Americans have two different experiences of science. A few of us produce science (more, but not many, are trained to produce it); Most of us consume science.
Science for consumption is a load of absolute statements: "Water freezes at 0 centigrade and boils at 100 centigrade." Hence, most of the non-science which people label as "science" so that you'll believe it is just a collection of absolute statements: "social science," "scientific socialism," and the like.[1][2]
The experience of people who produce science is quite different. One person takes one side and produces evidence; the other person takes the other side and produces evidence. Other scientists are persuaded -- or, quite often, not.
Scientific American occasionally prints a pair of articles, each by a recognised authority, taking opposite sides of an issue. Science articles for people who only consume science, on the other hand, only print "now scientists know [fitb]" articles. When, as often happens, the evidence supports the other side a few months later, the papers print "now scientists know [whatever contradicts the last report]."
This dichotomy has consequences in how science interacts with politics whenever it does. Details after the jump.
The array-of-absolute-statements method of teaching science is, as far as I can figure out, unavoidable. I can remenber a freshman chemistry class at MIT where the book gave a number for the water molecules involved in an H+ ion.[3] The professor said, "this is wrong; later research has it at this number; write it in." We all dutifully wrote it in. Nobody in the class was astonished that a book could list a quantity which was subject to later correction. We were, if not scientists, at least scientists-in-training.
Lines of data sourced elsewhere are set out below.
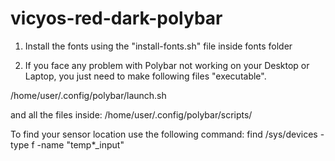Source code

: # vicyos-red-dark-polybar

1) Install the fonts using the "install-fonts.sh" file inside fonts folder

2) If you face any problem with Polybar not working on your Desktop or Laptop, you just need to
make following files "executable".

/home/user/.config/polybar/launch.sh

and all the files inside:
/home/user/.config/polybar/scripts/

To find your sensor location use the following command:
find /sys/devices -type f -name "temp*_input"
Science books don't say "we think this, subject to later checks." They say "this is true." But, those who know more than a modicum of science know that the data are always subject to later checks. And they have some feeling for likely the statement is of being corrected. (If the chemistry professor had said "Water is really H3O," we'd have laughed.)
The first thing that opponents of particular scientific findings, relativity as well as evolution and global warming, point to is that dissent is possible in that particular area. And dissent is possible in any particular area. Anomalies proliferate. The second thing that they emphasize is that the explanation for the anomaly is that the scientific finding that they oppose is false.
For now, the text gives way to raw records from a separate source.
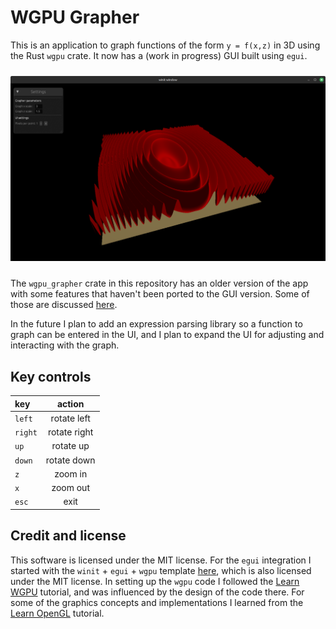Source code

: # WGPU Grapher

This is an application to graph functions of the form `y = f(x,z)` in 3D using the
Rust `wgpu` crate. It now has a (work in progress) GUI built using `egui`.

<p align="center" margin="20px">
	<img src="images/screenshot_gui_grapher.png" alt="drawing" width="600" style="padding-top: 10px; padding-bottom: 10px"/>
</p>

The `wgpu_grapher` crate in this repository has an older version of the app with
some features that haven't been ported to the GUI version. Some of those are discussed
[here](./GrapherCaps.md).

In the future I plan to add an expression parsing library so a function to graph can be
entered in the UI, and I plan to expand the UI for adjusting and interacting with the graph.

## Key controls

| key     | action       |
| :------ | :------:     |
| `left`  | rotate left  |
| `right` | rotate right |
| `up`    | rotate up    |
| `down`  | rotate down  |
| `z`     | zoom in      |
| `x`     | zoom out     |
| `esc`   | exit         |

## Credit and license

This software is licensed under the MIT license. For the `egui` integration I started
with the `winit` + `egui` + `wgpu` template [here](https://github.com/kaphula/winit-egui-wgpu-template),
which is also licensed under the MIT license. In setting up the `wgpu` code I
followed the [Learn WGPU](https://sotrh.github.io/learn-wgpu/)
tutorial, and was influenced by the design of the code there. For some of the
graphics concepts and implementations I learned from the [Learn OpenGL](https://learnopengl.com/)
tutorial.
Now, the idea of "critical experiment" is an old one. Ben Franklin became the pre-eminent scientist of his time by figuring out a long series of critical experiments having -- mostly -- to do with electricity. There was one hypothesie and a contradictory one. He conducted an experiment which would go one way if the first hypothesis were correct and the other way if the other were correct. Einstein was complimented on a group of astronomical observations which seemed to verify general relativity: "You have been proven correct." He replied "A million experiments can't prove me correct; one can prove me wrong."
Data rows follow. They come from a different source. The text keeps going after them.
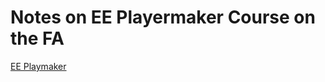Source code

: # Notes on EE Playermaker Course on the FA
[EE Playmaker](https://falearning.thefa.com/totara/dashboard/index.php)
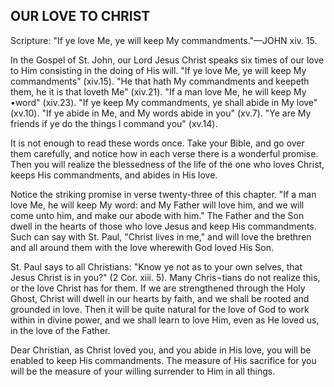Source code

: ## OUR LOVE TO CHRIST ##

Scripture: "If ye love Me, ye will keep My commandments."—JOHN xiv. 15.



In the Gospel of St. John, our Lord Jesus Christ speaks six times of our love to Him consisting in the doing of His will. "If ye love Me, ye will keep My commandments" (xiv.15). "He that hath My commandments and keepeth them, he it is that loveth Me" (xiv.21). "If a man love Me, he will keep My •word" (xiv.23). "If ye keep My commandments, ye shall abide in My love" (xv.10). "If ye abide in Me, and My words abide in you" (xv.7). "Ye are My friends if ye do the things I command you" (xv.14).



It is not enough to read these words once. Take your Bible, and go over them carefully, and notice how in each verse there is a wonderful promise. Then you will realize the blessedness of the life of the one who loves Christ, keeps His commandments, and abides in His love.



Notice the striking promise in verse twenty-three of this chapter. "If a man love Me, he will keep My word: and My Father will love him, and we will come unto him, and make our abode with him." The Father and the Son dwell in the hearts of those who love Jesus and keep His commandments. Such can say with St. Paul, "Christ lives in me," and will love the brethren and all around them with the love wherewith God loved His Son.



St. Paul says to all Christians: "Know ye not as to your own selves, that Jesus Christ is in you?" (2 Cor. xiii. 5). Many Chris¬tians do not realize this, or the love Christ has for them. If we are strengthened through the Holy Ghost, Christ will dwell in our hearts by faith, and we shall be rooted and grounded in love. Then it will be quite natural for the love of God to work within in divine power, and we shall learn to love Him, even as He loved us, in the love of the Father.



Dear Christian, as Christ loved you, and you abide in His love, you will be enabled to keep His commandments. The measure of His sacrifice for you will be the measure of your willing surrender to Him in all things.

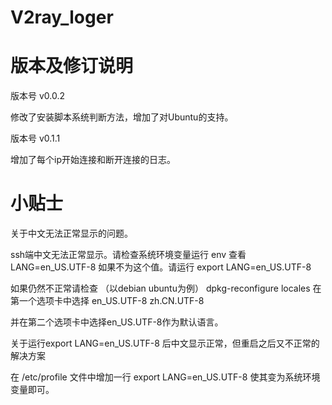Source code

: # V2ray_loger


# 版本及修订说明

版本号 v0.0.2

修改了安装脚本系统判断方法，增加了对Ubuntu的支持。

版本号 v0.1.1

增加了每个ip开始连接和断开连接的日志。

# 小贴士

关于中文无法正常显示的问题。

ssh端中文无法正常显示。请检查系统环境变量运行 env 查看 LANG=en_US.UTF-8 如果不为这个值。请运行 export LANG=en_US.UTF-8

如果仍然不正常请检查 （以debian ubuntu为例） dpkg-reconfigure locales 在第一个选项卡中选择 en_US.UTF-8 zh.CN.UTF-8

并在第二个选项卡中选择en_US.UTF-8作为默认语言。

关于运行export LANG=en_US.UTF-8 后中文显示正常，但重启之后又不正常的解决方案

在 /etc/profile 文件中增加一行 export LANG=en_US.UTF-8 使其变为系统环境变量即可。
Actually -- though -- in logic, an experiment doesn't prove one assertion wrong. An anomaly shows that the entire set of assumptions can't be all correct. One of them, at least, must be wrong. Each of us has a mental heirarchy as to which assumptions are likely to be wrong. The first thing that expermenters look for is whether the experiment was conducted correctly. (Diabetics are warned when they get a totally weird blood sugar reading: "Wash your hands carefully and test again." It's much more likely to be a dab of sugar on your finger than a 300 level actually in your blood.)
When the anomaly has been repeated, and other experimenters in different labs have all confirmed it, then something is wrong with the set of theories. Theoretical scientists look for the least-established link as the most likely to be wrong; they are taught to avoid looking for an entire restructuring, although every scientists dreams of coming upon one of those.
(More than a century ago, a doctoral candidate in Scandinavia looked at a variety of anomalies in the behavior of solutions. He explained them all with one hypothesis. His dissertation was accepted, although with the laowest passing grade. Dissertatinos aren't supposed to challenge so many theories, but the explanation did make sense of all of them. Well, he was right. Some years later, he received the Nobel Prize for the ionic theory of solutions.)
Scientists look for the minimal new assumption which will explain anomalies. Crackpots end to look for something more like a maximal new assumption.
If two electrons undergo the process which makes them "entangled," and then are moved a great distance apart, and then one electron is tested for north spin and tests positive, and the other electron is tested for north spin, it will always test negative -- even if the electrons are so far apart and the tests are so close together in time that light could not travel from one experiment to the other in the time between the experiments. The crackpot explanation is "every particle is in constant instantatneous communication with every other particle in the universe." Ignore that these crackpots assume that "at the same time" is a meaningful concept for far-distant events. They are explaing the agreement of a specific pair of electrons by the mystic communication of every particle with every other one.
Lay challengers of scientific findings, on the other hand, tend to regard their particular nemesis as the first point to abandon.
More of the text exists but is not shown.